Background: Dysregulation of positive and negative selection, antigen presentation, or apoptosis in the thymus can lead to immunosuppression or autoimmunity. Diethylstilbestrol (DES), dexamethasone (DEX), cyclophosphamide (CPS), and 2,3,7,8-tetrachlorodibenzo-p-dioxin (TCDD) are immunosuppressive chemicals that induce similar immunotoxic effects in the thymus, however, the mechanism of toxicity is purported to be different for each compound.
Objectives: We hypothesized that genomic analysis of thymus after chemical-induced atrophy would yield transcriptional profiles that suggest pathways of toxicity associated with reduced function.
Methods: Female B6C3F1 mice were exposed to these immunosuppressive agents and changes in gene expression and immune cell subpopulations were evaluated.
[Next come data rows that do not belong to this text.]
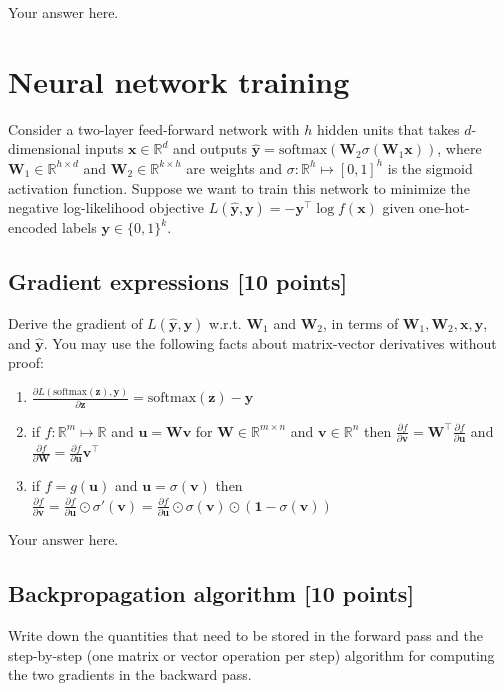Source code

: \documentclass[a4paper]{article}
\theoremstyle{definition}
\newcommand{\R}{\mathbb R}
\def\*#1{\mathbf{#1}}
\begin{document}
{\color{blue} Your answer here.}

\newpage
\section{Neural network training}\label{sec:training}

Consider a two-layer feed-forward network with $h$ hidden units that takes $d$-dimensional inputs $\*x\in\R^d$ and outputs $\*{\hat y}=\textrm{softmax}(\*W_2\sigma(\*W_1\*x))$,
where $\*W_1\in\R^{h\times d}$ and $\*W_2\in\R^{k\times h}$ are weights and $\sigma:\R^h\mapsto[0,1]^h$ is the sigmoid activation function.
Suppose we want to train this network to minimize the negative log-likelihood objective $L(\*{\hat y},\*y)=-\*y^\top\log f(\*x)$ given one-hot-encoded labels $\*y\in\{0,1\}^k$.

\subsection{Gradient expressions [10 points]}
Derive the gradient of $L(\*{\hat y},\*y)$ w.r.t. $\*W_1$ and $\*W_2$, in terms of $\*W_1,\*W_2,\*x,\*y$, and $\*{\hat y}$.
You may use the following facts about matrix-vector derivatives without proof:
\begin{enumerate}
	\item $\frac{\partial L(\textrm{softmax}(\*z),\*y)}{\partial\*z}=\textrm{softmax}(\*z)-\*y$
	\item if $f:\R^m\mapsto\R$ and $\*u=\*W\*v$ for $\*W\in\R^{m\times n}$ and $\*v\in\R^n$ then $\frac{\partial f}{\partial\*v}=\*W^\top\frac{\partial f}{\partial\*u}$ and $\frac{\partial f}{\partial \*W}=\frac{\partial f}{\partial\*u}\*v^\top$
	\item if $f=g(\*u)$ and $\*u=\sigma(\*v)$ then $\frac{\partial f}{\partial\*v}=\frac{\partial f}{\partial\*u}\odot\sigma'(\*v)=\frac{\partial f}{\partial\*u}\odot\sigma(\*v)\odot(\*1-\sigma(\*v))$
\end{enumerate}

{\color{blue} Your answer here.}

\subsection{Backpropagation algorithm [10 points]}
Write down the quantities that need to be stored in the forward pass and the step-by-step (one matrix or vector operation per step) algorithm for computing the two gradients in the backward pass.
\end{document}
Results: All four chemicals induced thymic atrophy and changes in both the relative proportion and absolute number of CD3(+), CD4(+)/CD8(-), CD4(-)/CD8(+), and CD4(+)/CD8(+) thymocytes. The most significant impact of exposure to DEX, DES, and CPS was modulation of gene expression in the T-cell receptor (TCR) complex and TCR and CD28 signaling pathways; this could represent a common mechanism of action and play a pivotal role in lineage commitment and development of T cells. Up-regulation of genes associated with the antigen presentation and dendritic cell maturation pathways was the most distinctive effect of TCDD exposure. These elements, which were also up-regulated by DEX and DES, contribute to positive and negative selection.
Conclusions: Genomic analysis revealed gene expression changes in several pathways that are commonly associated with xenobiotic-induced immune system perturbations, particularly those that contribute to the development and maturation of thymic T cells.